With an emphasis on simplicity, the cakes merge nostalgic Indian desserts with modern vegan baking techniques. The results are flavor combinations including Carrot Halwa, Masala Chai and Boddu’s favorite, Flavors of India: a cardamom pistachio cake with rose coconut cream that she created in 2020. Sometimes it’s a particular memory from Boddu’s childhood in India that inspires a flavor. Other times, it’s the desire to create an unexpectedly delicious combination with the addition of aromatics, such as teas and florals, even if the flavors aren’t specifically South Asian.

Boddu grew up primarily in India and enjoyed Indian treats that relied heavily on milk and butter.
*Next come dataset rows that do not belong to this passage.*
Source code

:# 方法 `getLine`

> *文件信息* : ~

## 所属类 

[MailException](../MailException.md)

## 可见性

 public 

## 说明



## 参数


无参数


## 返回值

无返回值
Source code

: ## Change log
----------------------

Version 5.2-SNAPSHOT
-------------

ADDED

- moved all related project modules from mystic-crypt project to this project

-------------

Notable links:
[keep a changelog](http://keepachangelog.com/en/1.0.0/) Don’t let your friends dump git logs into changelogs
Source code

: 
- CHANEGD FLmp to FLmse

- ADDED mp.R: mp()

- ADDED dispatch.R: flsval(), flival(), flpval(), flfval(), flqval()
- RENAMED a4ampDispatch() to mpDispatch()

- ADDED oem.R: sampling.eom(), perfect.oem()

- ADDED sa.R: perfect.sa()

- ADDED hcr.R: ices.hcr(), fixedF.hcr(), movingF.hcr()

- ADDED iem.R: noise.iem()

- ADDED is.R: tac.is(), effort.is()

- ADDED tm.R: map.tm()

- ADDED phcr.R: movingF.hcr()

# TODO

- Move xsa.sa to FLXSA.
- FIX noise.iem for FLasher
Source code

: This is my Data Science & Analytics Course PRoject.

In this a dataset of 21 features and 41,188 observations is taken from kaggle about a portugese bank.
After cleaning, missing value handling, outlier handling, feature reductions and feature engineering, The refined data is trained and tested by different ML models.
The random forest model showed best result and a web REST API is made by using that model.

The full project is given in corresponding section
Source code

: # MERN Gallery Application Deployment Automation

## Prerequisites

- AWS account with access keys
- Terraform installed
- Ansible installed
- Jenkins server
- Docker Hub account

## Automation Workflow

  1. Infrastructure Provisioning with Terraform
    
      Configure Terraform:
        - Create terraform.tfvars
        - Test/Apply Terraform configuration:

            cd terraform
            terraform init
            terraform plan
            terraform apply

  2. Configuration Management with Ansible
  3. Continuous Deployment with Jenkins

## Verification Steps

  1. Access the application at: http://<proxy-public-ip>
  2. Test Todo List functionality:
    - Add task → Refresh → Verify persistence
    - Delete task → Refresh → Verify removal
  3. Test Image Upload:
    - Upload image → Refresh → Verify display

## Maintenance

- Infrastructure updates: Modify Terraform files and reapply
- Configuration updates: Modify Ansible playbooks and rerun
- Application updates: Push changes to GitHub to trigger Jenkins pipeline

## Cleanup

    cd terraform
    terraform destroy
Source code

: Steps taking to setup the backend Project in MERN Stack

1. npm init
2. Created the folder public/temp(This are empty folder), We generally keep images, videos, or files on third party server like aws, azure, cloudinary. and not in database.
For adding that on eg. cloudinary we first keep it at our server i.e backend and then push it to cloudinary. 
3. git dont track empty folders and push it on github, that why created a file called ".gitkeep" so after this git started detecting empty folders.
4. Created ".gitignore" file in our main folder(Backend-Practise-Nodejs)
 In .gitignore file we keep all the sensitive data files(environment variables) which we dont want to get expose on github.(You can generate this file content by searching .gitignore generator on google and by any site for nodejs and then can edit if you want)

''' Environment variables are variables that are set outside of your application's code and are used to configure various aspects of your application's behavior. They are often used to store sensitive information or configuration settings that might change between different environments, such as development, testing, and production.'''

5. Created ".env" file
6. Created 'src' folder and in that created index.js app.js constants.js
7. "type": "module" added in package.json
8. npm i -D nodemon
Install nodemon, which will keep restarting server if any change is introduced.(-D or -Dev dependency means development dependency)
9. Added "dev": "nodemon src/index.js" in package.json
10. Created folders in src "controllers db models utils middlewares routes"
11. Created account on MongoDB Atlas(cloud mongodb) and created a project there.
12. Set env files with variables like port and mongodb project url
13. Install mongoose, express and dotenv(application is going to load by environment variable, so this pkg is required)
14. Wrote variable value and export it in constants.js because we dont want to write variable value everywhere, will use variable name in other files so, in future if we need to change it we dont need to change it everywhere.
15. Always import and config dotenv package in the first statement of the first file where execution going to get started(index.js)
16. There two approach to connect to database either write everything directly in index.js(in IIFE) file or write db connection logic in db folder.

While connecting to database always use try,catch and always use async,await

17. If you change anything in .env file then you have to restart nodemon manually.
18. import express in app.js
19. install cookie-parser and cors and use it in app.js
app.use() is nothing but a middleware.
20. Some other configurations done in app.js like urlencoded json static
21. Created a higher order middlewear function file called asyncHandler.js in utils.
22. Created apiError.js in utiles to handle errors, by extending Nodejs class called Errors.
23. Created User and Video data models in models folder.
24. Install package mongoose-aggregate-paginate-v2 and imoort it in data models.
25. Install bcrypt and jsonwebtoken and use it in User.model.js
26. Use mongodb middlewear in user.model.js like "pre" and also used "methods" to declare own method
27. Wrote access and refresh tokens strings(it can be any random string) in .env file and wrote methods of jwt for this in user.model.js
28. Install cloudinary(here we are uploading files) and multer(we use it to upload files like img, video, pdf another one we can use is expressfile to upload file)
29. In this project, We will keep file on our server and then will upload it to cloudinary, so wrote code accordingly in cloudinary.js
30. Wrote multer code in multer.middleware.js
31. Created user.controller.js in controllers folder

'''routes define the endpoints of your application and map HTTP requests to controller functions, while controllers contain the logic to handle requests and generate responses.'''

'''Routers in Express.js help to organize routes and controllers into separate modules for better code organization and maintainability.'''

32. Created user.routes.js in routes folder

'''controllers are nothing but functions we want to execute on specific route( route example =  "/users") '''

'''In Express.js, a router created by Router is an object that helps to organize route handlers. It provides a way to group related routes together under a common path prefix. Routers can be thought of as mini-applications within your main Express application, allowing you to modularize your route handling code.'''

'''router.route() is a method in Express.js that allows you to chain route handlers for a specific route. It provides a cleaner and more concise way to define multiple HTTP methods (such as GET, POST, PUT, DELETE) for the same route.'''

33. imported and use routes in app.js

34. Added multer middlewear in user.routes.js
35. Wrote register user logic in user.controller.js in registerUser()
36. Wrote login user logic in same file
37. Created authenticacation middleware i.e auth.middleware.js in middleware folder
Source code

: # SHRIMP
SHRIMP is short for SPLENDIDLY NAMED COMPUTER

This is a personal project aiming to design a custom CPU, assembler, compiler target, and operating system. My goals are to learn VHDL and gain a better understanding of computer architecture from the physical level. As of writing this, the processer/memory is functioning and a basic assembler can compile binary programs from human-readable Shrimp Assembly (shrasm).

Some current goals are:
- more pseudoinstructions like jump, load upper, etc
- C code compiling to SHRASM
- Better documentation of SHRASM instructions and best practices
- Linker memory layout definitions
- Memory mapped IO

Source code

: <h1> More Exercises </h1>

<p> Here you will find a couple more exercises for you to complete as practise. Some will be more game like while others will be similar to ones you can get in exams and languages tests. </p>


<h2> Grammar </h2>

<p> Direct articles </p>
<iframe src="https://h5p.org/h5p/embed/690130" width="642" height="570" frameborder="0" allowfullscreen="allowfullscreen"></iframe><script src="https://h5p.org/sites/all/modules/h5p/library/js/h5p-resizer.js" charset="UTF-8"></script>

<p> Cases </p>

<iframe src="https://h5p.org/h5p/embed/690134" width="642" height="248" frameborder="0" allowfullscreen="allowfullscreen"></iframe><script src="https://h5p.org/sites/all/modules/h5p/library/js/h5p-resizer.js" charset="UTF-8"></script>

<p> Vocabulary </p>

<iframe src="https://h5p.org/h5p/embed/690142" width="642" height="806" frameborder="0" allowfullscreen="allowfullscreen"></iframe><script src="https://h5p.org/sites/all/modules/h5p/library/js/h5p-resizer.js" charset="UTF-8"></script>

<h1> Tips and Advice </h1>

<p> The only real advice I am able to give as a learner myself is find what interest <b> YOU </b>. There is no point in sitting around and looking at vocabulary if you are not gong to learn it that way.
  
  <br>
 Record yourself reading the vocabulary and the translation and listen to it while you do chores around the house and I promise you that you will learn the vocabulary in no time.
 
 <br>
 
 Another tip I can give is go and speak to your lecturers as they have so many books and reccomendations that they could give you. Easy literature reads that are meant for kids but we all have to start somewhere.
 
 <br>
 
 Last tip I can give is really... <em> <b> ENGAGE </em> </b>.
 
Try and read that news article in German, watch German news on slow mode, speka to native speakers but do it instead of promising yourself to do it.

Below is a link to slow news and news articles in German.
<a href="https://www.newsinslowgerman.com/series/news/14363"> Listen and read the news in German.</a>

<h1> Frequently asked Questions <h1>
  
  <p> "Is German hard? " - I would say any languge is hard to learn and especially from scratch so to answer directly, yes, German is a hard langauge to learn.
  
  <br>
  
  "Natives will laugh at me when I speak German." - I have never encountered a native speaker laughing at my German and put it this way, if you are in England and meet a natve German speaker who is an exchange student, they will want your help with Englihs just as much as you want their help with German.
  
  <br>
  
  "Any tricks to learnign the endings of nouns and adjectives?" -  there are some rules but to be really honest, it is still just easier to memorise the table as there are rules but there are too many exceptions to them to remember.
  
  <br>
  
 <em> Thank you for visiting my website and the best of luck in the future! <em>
Vegan varieties of these foods did not exist.
“When you’re celebrating a birthday you still want a cake. You’re not necessarily going to buy a traditional Indian sweet to celebrate a birthday…at least you’re not going to put a birthday candle in one,” Boddu said.
Boddu’s elegant, coconut cream-frosted cakes appeal to members of the South Asian community on the Peninsula searching for flavors that feel like home in the relatable and accessible form of a celebration cake. Boddu develops all of her flavors herself, sometimes making 10 different iterations of a recipe until she creates one that adequately captures a particular moment of food nostalgia.
Shru’s Kitchen is a cottage bakery, a small-scale operation based out of one’s home; a 2019 law known as the Microenterprise Home Kitchen Operations Act authorizes San Mateo County to permit home kitchens, like Boddu’s, for retail use. Operating from home seemed like the most straightforward option for Boddu, who had considered other possibilities like using a commercial kitchen or working out of a restaurant’s kitchen. But Boddu says she wanted to stay true to herself and her business’s principles.
“It’s always the trade-off between sticking with what you believe in and trying really hard to scale,” Boddu said.



Scaling up one’s business is a large undertaking that adds several other operating costs, in addition to the “physical and emotional toll” of the food industry, Boddu said. Burning out when operating your own business is extremely common, so Boddu emphasizes the importance of taking things day by day instead of rushing to expand. Operating the business by herself is the greatest challenge for Boddu who, in addition to doing all of the baking and cake decorating, also manages the business side of things by operating her social media and advertising.
Boddu’s idea of ‘scaling up’ for Shru’s Kitchen involves increasing the cottage bakery’s output and physical presence on the Peninsula. Shru’s Kitchen regularly participates in pop-ups at vegan restaurant Millenium in Oakland alongside other vegan bakers. Boddu sees these pop-ups as an important way to connect with her Peninsula customers and hopes to host more in the future. Often her customers help facilitate these opportunities; the owners of Lebanese restaurant Jood in San Carlos offered their restaurant to Boddu after she posted on Instagram inquiring about Peninsula pop-up spaces. The menu for Shru’s Kitchen’s last pop-up at Jood in March included sweet potato samosa galettes, cardamom rolls, chai banana bundt bread and slices of two of the bakery’s most popular cake flavors: Flavors of India and saffron.
Pop-ups allow Boddu to further experiment with her bakery’s menu and branch out into smaller baked goods and handheld pastries for more casual occasions. These smaller items are reimagined traditional bakery staples with a South Asian twist: cardamom rolls that take the shape of a classic cinnamon roll, samosa galettes and chai spiced banana bread loaves, among others. Offering smaller, less expensive baked goods that still feature South Asian flavors is another way Boddu aims to increase her bakery’s accessibility.
Boddu hopes to start producing more cakes weekly, find more Peninsula restaurants where she can sell her baked goods and explore other cake ordering and delivery platforms, including DoorDash. The success of Shru’s Kitchen and its loyal customers inspire Boddu to keep her one-woman business going, even on the days when there are 20 cake orders that need to be fulfilled.
“A lot of my South Asian customers love that the flavors remind them of their childhood experience and flavors from their past,” Boddu said. “I’m really lucky that Shru’s Kitchen has gotten to the place it has.”